The parameters in the PAS demo are not too user-friendly: like Mie & Rayleigh scattering cross-sections, density of Rayleigh and Mie scatterers as a function of altitude, ozone density profile. All the user-friendly parameters like temperature, humidity, dust etc. will have to be added after the model itself is fully integrated (and maybe some controls for these low-level parameters added). Moreover, it seems actually not trivial to make it user-friendly: temperature on the ground may not give any clue as to temperatures on higher levels (it may not even change monotonically — even in the troposphere), humidity may not give us aerosol density distribution, nor drop size distribution. Dust may have various spectra of absorption and, similarly to aerosols, different distributions of particle sizes and concentration. This is a separate (and seems quite large) topic for research.

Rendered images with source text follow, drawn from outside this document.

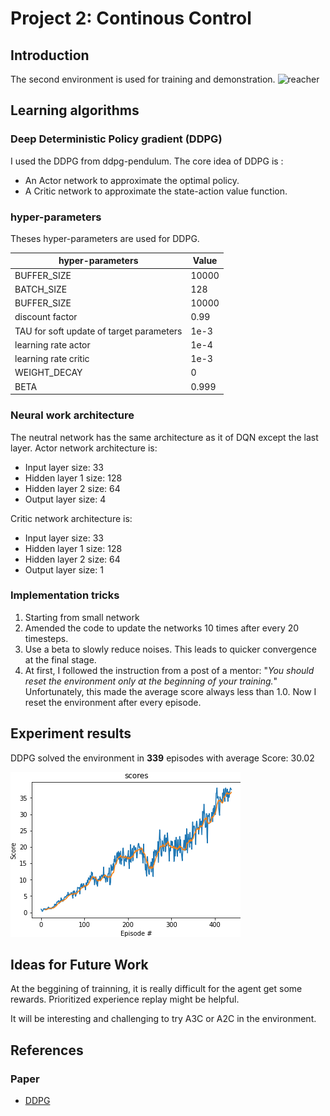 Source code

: # Project 2: Continous Control

## Introduction
The second environment is used for training and demonstration.
![reacher](images/reacher.gif)

## Learning algorithms
### Deep Deterministic Policy gradient (DDPG)
I used the DDPG from ddpg-pendulum.
The core idea of DDPG is : 
- An Actor network to approximate the optimal policy.
- A Critic network to approximate the state-action value function.


### hyper-parameters
Theses hyper-parameters are used for DDPG.

| hyper-parameters        | Value           | 
| ------------- | -------------| 
| BUFFER_SIZE      | 10000 | 
| BATCH_SIZE      | 128 | 
| BUFFER_SIZE      | 10000 | 
| discount factor      | 0.99      |   
| TAU for soft update of target parameters| 1e-3    |   
| learning rate actor | 1e-4    |   
| learning rate critic | 1e-3    |   
| WEIGHT_DECAY | 0    |  
| BETA | 0.999    |  


### Neural work architecture
The neutral network has the same architecture as it of DQN except the last layer. 
Actor network architecture is:
- Input layer size: 33
- Hidden layer 1 size: 128
- Hidden layer 2 size: 64
- Output layer size: 4

Critic network architecture is:
- Input layer size: 33
- Hidden layer 1 size: 128
- Hidden layer 2 size: 64
- Output layer size: 1


### Implementation tricks
1. Starting from small network
2. Amended the code to update the networks 10 times after every 20 timesteps. 
3. Use a beta to slowly reduce noises. This leads to quicker convergence at the final stage.
4. At first, I followed the instruction from a post of a mentor: "_You should reset the environment only at the beginning of your training._" 
Unfortunately, this made the average score always less than 1.0. Now I reset the environment after every episode.

## Experiment results
DDPG solved the environment in **339** episodes with	average Score: 30.02

![average_score_dqn](images/figures_scores.png)


## Ideas for Future Work
At the beggining of trainning, it is really difficult for the agent get some rewards. Prioritized experience replay might be helpful.

It will be interesting and challenging to try A3C or A2C in the environment.



## References
### Paper
- [DDPG](https://arxiv.org/abs/1509.02971)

gzotti commented 5 years ago

Indeed. There are freaky conditions like volcanic dust that let a blue sun through. We surely cannot model every possibility, and also temperature inversions should cause mirages etc. However, maybe it is possible to specify a few "typical" sets for "clear mountain air", "clear lowland air" (after the rain of the cold front has cleared the atmosphere from dust), "seaside" (clean, but salty aerosoles in low altitudes), "desert" (dusty), "murky lowland air" (hot&humid summer), "city" (smog)? Not sure how variable Ozone can be? It is an important factor, for sure. Or how variable temperature gradients influences the result? And when playing with such model conditions, of course that would invite modelling approximate atmospheres of Mars and Titan... :-) I don't know the details of this model yet, so maybe I am overexpecting. A dropdown list of a few prepared datasets would be fine, I think (such localized condition keys could be specified in landscape.ini files), and maybe a section in the User Guide how to develop own data sets (for real experts who know what Mie scattering means).

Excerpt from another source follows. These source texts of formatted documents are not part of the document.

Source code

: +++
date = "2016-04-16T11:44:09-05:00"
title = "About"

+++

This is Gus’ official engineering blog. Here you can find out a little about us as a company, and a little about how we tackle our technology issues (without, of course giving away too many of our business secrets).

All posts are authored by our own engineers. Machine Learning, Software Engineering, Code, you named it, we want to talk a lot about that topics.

The reason for temperature and pressure settings in the current GUI is that the refraction formula includes it, and this also gives only average or model atmosphere conditions, no inversions, no Novaya Semlya effect... These are simple analytic formulae typically developed before regular meteorology ballooning started, so people only had their outdoor thermometer and wall barometer. They avoid detailed layered or cell-wise refraction computations. I had intended to link our extinction coefficient to turbidity in Preetham's model, but you surely know it breaks down for very clear sky, so I postponed my atmospheric improvement attempts to some later day.

10110111 commented 5 years ago

Brightness changes so fast that it is a real challenge to not overexpose, and I should further reduce flicker by exposure correction

Looks like the flicker is uncorrectable: there's a periodic hue change, which seems unrelated to actual colors. See this normalized version of your 6500K video: https://youtu.be/T-SjMZPvi7w — notice the reddish thing move up on second 2 and again on second 3. I don't think it's really physical, it must be some nonlinearity in the sensor (or maybe post-processing went wrong?).

I've noticed something similar with my camera when I tried 20s and 30s exposure: the results differed in hue, even in "Neutral" profile in RawTherapee. Still dunno how to correct this, and how to even make sure what color there actually is (in absolute colorimetric sense). I can't even measure the color with my relatively inexpensive spectrometer due to very low lighting.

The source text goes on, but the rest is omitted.